Lista aberta, lista fechada, lista flexível
Como é? 
Atualmente, o eleitor vota em um candidato (em lista aberta), mas como há coligações partidárias e regras proporcionais, o voto pode ajudar na eleição de uma liderança que o eleitor mal conhece. Um exemplo foi a eleição de Tiririca. Ele teve 1,3 milhão de votos em São Paulo e sua votação elegeu mais três deputados e “meio”
 
Qual a proposta 1? 
Na lista fechada, isso não aconteceria. O partido elabora uma lista prévia com seus candidatos prioritários e o eleitor vota no partido. A desvantagem, contudo, é que isso poderia favorecer o “caciquismo”
 
Qual a proposta 2?
Atualmente, a lista flexível ou mista (aberta e fechada) é uma das mais discutidas na Câmara. O voto funcionaria da seguinte forma. Se o eleitor votar no candidato “Antônio”, do partido X, ele ajudaria a eleger Antônio e outro candidato previamente escolhido pela direção do partido partido X. Outra proposta, feita pelo Movimento de Combate à Corrupção Eleitoral (MCCE), é de eleição de dois turnos para deputados e vereadores. No 1º, o eleitor votaria no partido. No segundo, votaria no candidato de acordo com uma lista restrita de nomes
 
4 – Voto distrital
Como é? 
Hoje, os deputados eleitos não representam apenas um município, uma região. Eles são eleitos para representar o estado
 
Qual a proposta? 
O voto distrital é uma dos temas discutidos na Câmara. Ele prevê que o país seja dividido em 513 distritos, número exato de deputados federais. Dessa forma, os eleitores poderiam fiscalizar melhor seus parlamentares. Por exemplo. O deputado X representaria o distrito X e isso baratearia as campanhas. A desvantagem é que isso poderia fortalecer apenas oligarquias locais
 
5 – Coligações partidárias
Como é? 
No atual sistema político, o partido A pode se coligar com B e com C para, nessa mistura de votos, eleger o mais votado da coligação. Como o eleitor brasileiro vota muito na “pessoa”, não na coligação, ele pode votar em X e eleger Y. Fica difícil, depois, acompanhar e cobrar
 
Qual a proposta? 
Há lideranças que defendem o fim das coligações e a criação de federações partidárias com duração de, no mínimo, quatro anos. Elas evitaram mais os casuísmos, porém precisam vir acompanhadas de regras mais rígidas de fidelidade partidária
 
Coincidências das eleições (municipais, estaduais e federais)
Como é? 
O eleitor vai a cada dois anos às urnas.
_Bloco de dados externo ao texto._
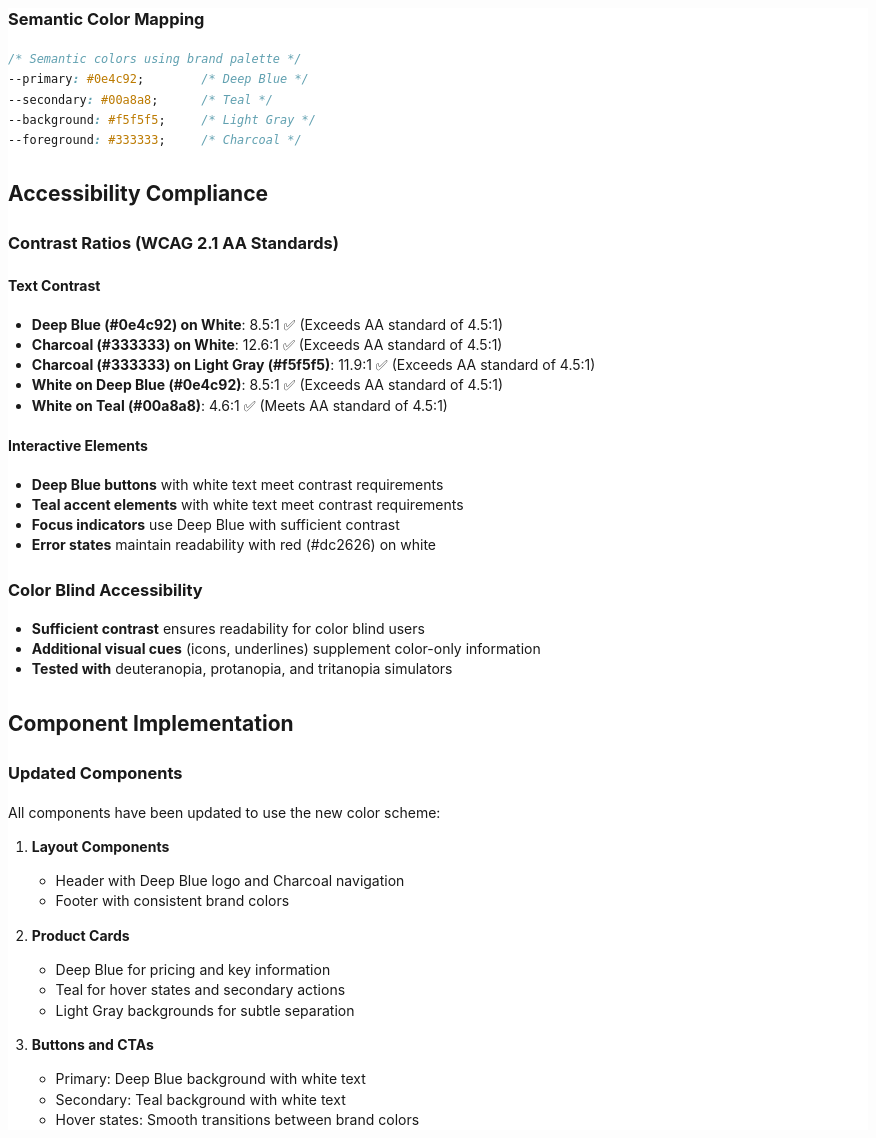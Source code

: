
 ```css
```

### Semantic Color Mapping
```css
/* Semantic colors using brand palette */
--primary: #0e4c92;        /* Deep Blue */
--secondary: #00a8a8;      /* Teal */
--background: #f5f5f5;     /* Light Gray */
--foreground: #333333;     /* Charcoal */
```

## Accessibility Compliance

### Contrast Ratios (WCAG 2.1 AA Standards)

#### Text Contrast
- **Deep Blue (#0e4c92) on White**: 8.5:1 ✅ (Exceeds AA standard of 4.5:1)
- **Charcoal (#333333) on White**: 12.6:1 ✅ (Exceeds AA standard of 4.5:1)
- **Charcoal (#333333) on Light Gray (#f5f5f5)**: 11.9:1 ✅ (Exceeds AA standard of 4.5:1)
- **White on Deep Blue (#0e4c92)**: 8.5:1 ✅ (Exceeds AA standard of 4.5:1)
- **White on Teal (#00a8a8)**: 4.6:1 ✅ (Meets AA standard of 4.5:1)

#### Interactive Elements
- **Deep Blue buttons** with white text meet contrast requirements
- **Teal accent elements** with white text meet contrast requirements
- **Focus indicators** use Deep Blue with sufficient contrast
- **Error states** maintain readability with red (#dc2626) on white

### Color Blind Accessibility
- **Sufficient contrast** ensures readability for color blind users
- **Additional visual cues** (icons, underlines) supplement color-only information
- **Tested with** deuteranopia, protanopia, and tritanopia simulators

## Component Implementation

### Updated Components
All components have been updated to use the new color scheme:

1. **Layout Components**
   - Header with Deep Blue logo and Charcoal navigation
   - Footer with consistent brand colors

2. **Product Cards**
   - Deep Blue for pricing and key information
   - Teal for hover states and secondary actions
   - Light Gray backgrounds for subtle separation

3. **Buttons and CTAs**
   - Primary: Deep Blue background with white text
   - Secondary: Teal background with white text
   - Hover states: Smooth transitions between brand colors
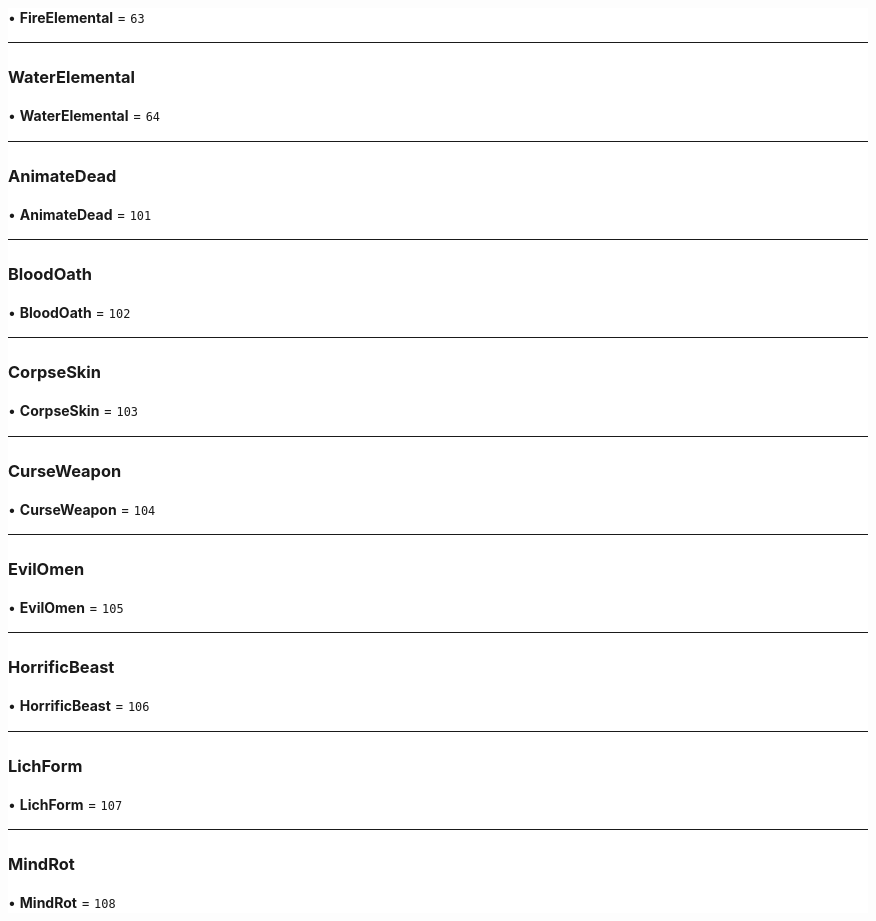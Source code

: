 • **FireElemental** = ``63``

___

### WaterElemental

• **WaterElemental** = ``64``

___

### AnimateDead

• **AnimateDead** = ``101``

___

### BloodOath

• **BloodOath** = ``102``

___

### CorpseSkin

• **CorpseSkin** = ``103``

___

### CurseWeapon

• **CurseWeapon** = ``104``

___

### EvilOmen

• **EvilOmen** = ``105``

___

### HorrificBeast

• **HorrificBeast** = ``106``

___

### LichForm

• **LichForm** = ``107``

___

### MindRot

• **MindRot** = ``108``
Vota para vereador e prefeito e, dois anos depois, escolhe os deputados estaduais, federais, senadores, governadores e presidente da República
 
Qual a proposta? 
Na avaliação dos que defendem, a coincidência reduziria os gastos eleitorais e ajudaria mais as administrações, que não precisariam ficar preocupadas com eleição a cada dois anos. A desvantagem seria pulverizar os debates numa disputa gigantesca.